(Rendered images with source text)
☆ ☆ ☆ ☆ ☆

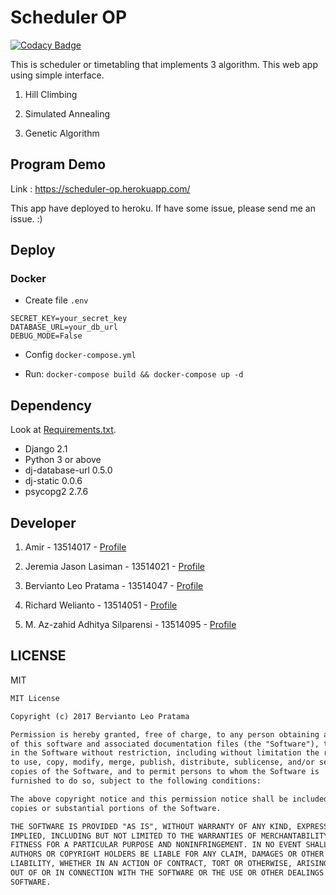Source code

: # Scheduler OP

[![Codacy Badge](https://api.codacy.com/project/badge/Grade/384d23564c1d46e9b6d55999e0c91608)](https://app.codacy.com/app/berviantoleo/scheduler-op?utm_source=github.com&utm_medium=referral&utm_content=berv-uni-project/scheduler-op&utm_campaign=Badge_Grade_Settings)

This is scheduler or timetabling that implements 3 algorithm. This web app using simple interface.

1. Hill Climbing

2. Simulated Annealing

3. Genetic Algorithm

## Program Demo

Link : https://scheduler-op.herokuapp.com/

This app have deployed to heroku. If have some issue, please send me an issue. :)

## Deploy

### Docker

* Create file `.env`

```env
SECRET_KEY=your_secret_key
DATABASE_URL=your_db_url
DEBUG_MODE=False
```

* Config `docker-compose.yml`

* Run: `docker-compose build && docker-compose up -d`

## Dependency

Look at [Requirements.txt](./requirements.txt).

* Django 2.1
* Python 3 or above
* dj-database-url 0.5.0
* dj-static 0.0.6
* psycopg2 2.7.6

## Developer

1. Amir - 13514017 - [Profile](https://github.com/greenword000)

2. Jeremia Jason Lasiman - 13514021 - [Profile](https://github.com/JeremiaJ)

3. Bervianto Leo Pratama - 13514047 - [Profile](https://github.com/berviantoleo)

4. Richard Welianto - 13514051 - [Profile](https://github.com/RichardWellianto)

5. M. Az-zahid Adhitya Silparensi - 13514095 - [Profile](https://github.com/Azzahid)

## LICENSE

MIT

```markdown
MIT License

Copyright (c) 2017 Bervianto Leo Pratama

Permission is hereby granted, free of charge, to any person obtaining a copy
of this software and associated documentation files (the "Software"), to deal
in the Software without restriction, including without limitation the rights
to use, copy, modify, merge, publish, distribute, sublicense, and/or sell
copies of the Software, and to permit persons to whom the Software is
furnished to do so, subject to the following conditions:

The above copyright notice and this permission notice shall be included in all
copies or substantial portions of the Software.

THE SOFTWARE IS PROVIDED "AS IS", WITHOUT WARRANTY OF ANY KIND, EXPRESS OR
IMPLIED, INCLUDING BUT NOT LIMITED TO THE WARRANTIES OF MERCHANTABILITY,
FITNESS FOR A PARTICULAR PURPOSE AND NONINFRINGEMENT. IN NO EVENT SHALL THE
AUTHORS OR COPYRIGHT HOLDERS BE LIABLE FOR ANY CLAIM, DAMAGES OR OTHER
LIABILITY, WHETHER IN AN ACTION OF CONTRACT, TORT OR OTHERWISE, ARISING FROM,
OUT OF OR IN CONNECTION WITH THE SOFTWARE OR THE USE OR OTHER DEALINGS IN THE
SOFTWARE.
```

☆ ☆ ☆ ☆ ☆

For each line in the records that holds "above", show that line as it stands.

* Python 3 or above
The above copyright notice and this permission notice shall be included in all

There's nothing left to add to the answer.